Merci Siryé pour votre commentaire indulgent. Je suis heureux que ce poème vous ait apporté du plaisir et même, dites-vous, une forme de sérénité. Effectivement ces deux mondes sont indissociables dans l'imaginaire breton et communiquent par tout un tas de signes que les légendes traditionnelles rapportent fort bien.

Ne vous inquiètez pas pour votre humour, je trouve qu'il est plutôt sympathique.

La bûche des défunts est effectivement une vieille coutume qui autrefois poussait les vivants à laisser sur la braise une bûche qui devait permettre aux Anaons de se réchauffer. Si elle n'était pas entièrement consumée on la conservait pour resservir à la prochaine visite des défunts.

Bien amicalement.

merseger
Combourg

Merci Plume pour cette référence à Chateaubriant qui a étudié au collège de la ville où je demeure. Sa mémoire est présente partout ici, et je vous sais gré d'avoir évoqué le château de Combourg où le père de l'écrivain l'obligeait à dormir dans une chambre où reposait un cadavre de chat, pour qu'il domine sa peur. La vie et la mort en Bretagne ne sont pas des mondes étanches et cela a donné naissance à bien des légendes merveilleuses ou terribles.

Bien amicalement

 

sirye oleudaré
Un cortège digne et solennel,

Un cortège digne et solennel, voilà la suggestion visuelle que m'a donné ce texte.

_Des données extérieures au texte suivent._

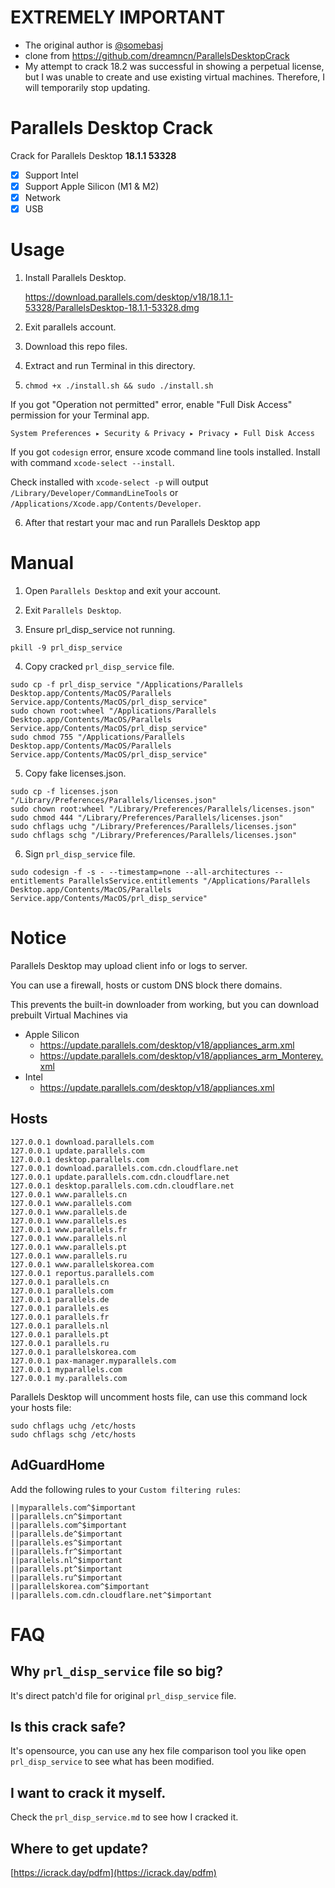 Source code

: # EXTREMELY IMPORTANT

- The original author is [@somebasj](https://github.com/somebasj)
- clone from https://github.com/dreamncn/ParallelsDesktopCrack
- My attempt to crack 18.2 was successful in showing a perpetual license, but I was unable to create and use existing virtual machines. Therefore, I will temporarily stop updating.

# Parallels Desktop Crack

Crack for Parallels Desktop **18.1.1 53328**

- [x] Support Intel
- [x] Support Apple Silicon (M1 & M2)
- [x] Network
- [x] USB

# Usage

1. Install Parallels Desktop.

    https://download.parallels.com/desktop/v18/18.1.1-53328/ParallelsDesktop-18.1.1-53328.dmg

2. Exit parallels account.

3. Download this repo files.

4. Extract and run Terminal in this directory.

5. `chmod +x ./install.sh && sudo ./install.sh`

If you got "Operation not permitted" error, enable "Full Disk Access" permission for your Terminal app.

`System Preferences ▸ Security & Privacy ▸ Privacy ▸ Full Disk Access`

If you got `codesign` error, ensure xcode command line tools installed. Install with command `xcode-select --install`.

Check installed with `xcode-select -p` will output `/Library/Developer/CommandLineTools` or `/Applications/Xcode.app/Contents/Developer`.

6. After that restart your mac and run Parallels Desktop app

# Manual

1. Open `Parallels Desktop` and exit your account.

2. Exit `Parallels Desktop`.

3. Ensure prl_disp_service not running.

```
pkill -9 prl_disp_service
```

4. Copy cracked `prl_disp_service` file.

```
sudo cp -f prl_disp_service "/Applications/Parallels Desktop.app/Contents/MacOS/Parallels Service.app/Contents/MacOS/prl_disp_service"
sudo chown root:wheel "/Applications/Parallels Desktop.app/Contents/MacOS/Parallels Service.app/Contents/MacOS/prl_disp_service"
sudo chmod 755 "/Applications/Parallels Desktop.app/Contents/MacOS/Parallels Service.app/Contents/MacOS/prl_disp_service"
```

5. Copy fake licenses.json.

```
sudo cp -f licenses.json "/Library/Preferences/Parallels/licenses.json"
sudo chown root:wheel "/Library/Preferences/Parallels/licenses.json"
sudo chmod 444 "/Library/Preferences/Parallels/licenses.json"
sudo chflags uchg "/Library/Preferences/Parallels/licenses.json"
sudo chflags schg "/Library/Preferences/Parallels/licenses.json"
```

6. Sign `prl_disp_service` file.

```
sudo codesign -f -s - --timestamp=none --all-architectures --entitlements ParallelsService.entitlements "/Applications/Parallels Desktop.app/Contents/MacOS/Parallels Service.app/Contents/MacOS/prl_disp_service"
```


# Notice

Parallels Desktop may upload client info or logs to server.

You can use a firewall, hosts or custom DNS block there domains.

This prevents the built-in downloader from working, but you can download prebuilt Virtual Machines via
* Apple Silicon
    * https://update.parallels.com/desktop/v18/appliances_arm.xml
    * https://update.parallels.com/desktop/v18/appliances_arm_Monterey.xml
* Intel
    * https://update.parallels.com/desktop/v18/appliances.xml

## Hosts

```
127.0.0.1 download.parallels.com
127.0.0.1 update.parallels.com
127.0.0.1 desktop.parallels.com
127.0.0.1 download.parallels.com.cdn.cloudflare.net
127.0.0.1 update.parallels.com.cdn.cloudflare.net
127.0.0.1 desktop.parallels.com.cdn.cloudflare.net
127.0.0.1 www.parallels.cn
127.0.0.1 www.parallels.com
127.0.0.1 www.parallels.de
127.0.0.1 www.parallels.es
127.0.0.1 www.parallels.fr
127.0.0.1 www.parallels.nl
127.0.0.1 www.parallels.pt
127.0.0.1 www.parallels.ru
127.0.0.1 www.parallelskorea.com
127.0.0.1 reportus.parallels.com
127.0.0.1 parallels.cn
127.0.0.1 parallels.com
127.0.0.1 parallels.de
127.0.0.1 parallels.es
127.0.0.1 parallels.fr
127.0.0.1 parallels.nl
127.0.0.1 parallels.pt
127.0.0.1 parallels.ru
127.0.0.1 parallelskorea.com
127.0.0.1 pax-manager.myparallels.com
127.0.0.1 myparallels.com
127.0.0.1 my.parallels.com
```

Parallels Desktop will uncomment hosts file, can use this command lock your hosts file:

```
sudo chflags uchg /etc/hosts
sudo chflags schg /etc/hosts
```

## AdGuardHome

Add the following rules to your `Custom filtering rules`:

```
||myparallels.com^$important
||parallels.cn^$important
||parallels.com^$important
||parallels.de^$important
||parallels.es^$important
||parallels.fr^$important
||parallels.nl^$important
||parallels.pt^$important
||parallels.ru^$important
||parallelskorea.com^$important
||parallels.com.cdn.cloudflare.net^$important
```


# FAQ

## Why `prl_disp_service` file so big?

It's direct patch'd file for original `prl_disp_service` file.

## Is this crack safe?

It's opensource, you can use any hex file comparison tool you like open `prl_disp_service` to see what has been modified.

## I want to crack it myself.

Check the `prl_disp_service.md` to see how I cracked it.

## Where to get update?

[https://icrack.day/pdfm](https://icrack.day/pdfm)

De la clarté et de la limpidité aussi. La procession est d'un métal argent brun.

à la fin de la lecture je me sens l'âme claire et pacifiée.

Ce qui me surprend, car, à y regarder de plus près, que voit-on : des orbites vides, de la pourriture...

( Et les traits passés impliquent en général une mauvaise mine : )

J'ai bien aimé le va-et-vient entre mort et vie : les os sont gelés, les âmes mordent dans le fruit. ( Peut-être une pomme, retour à la case départ : )

Comme si l'on ne sortait jamais vraiment de l'une ou de l'autre, vie et mort s'imbriquant. Il existe un liant, un passage, une co-existence.

Et Dieu le maître décide mais, autour de lui, on sait! Dieu a ses auxiliaires. Ils parlent autour de nous. Mieux vaut sans doute que nous ne puissions pas les entendre.

La bûche qui doit bruler pendant toute cette veillée d'âme, est-ce une coutûme bretonne ?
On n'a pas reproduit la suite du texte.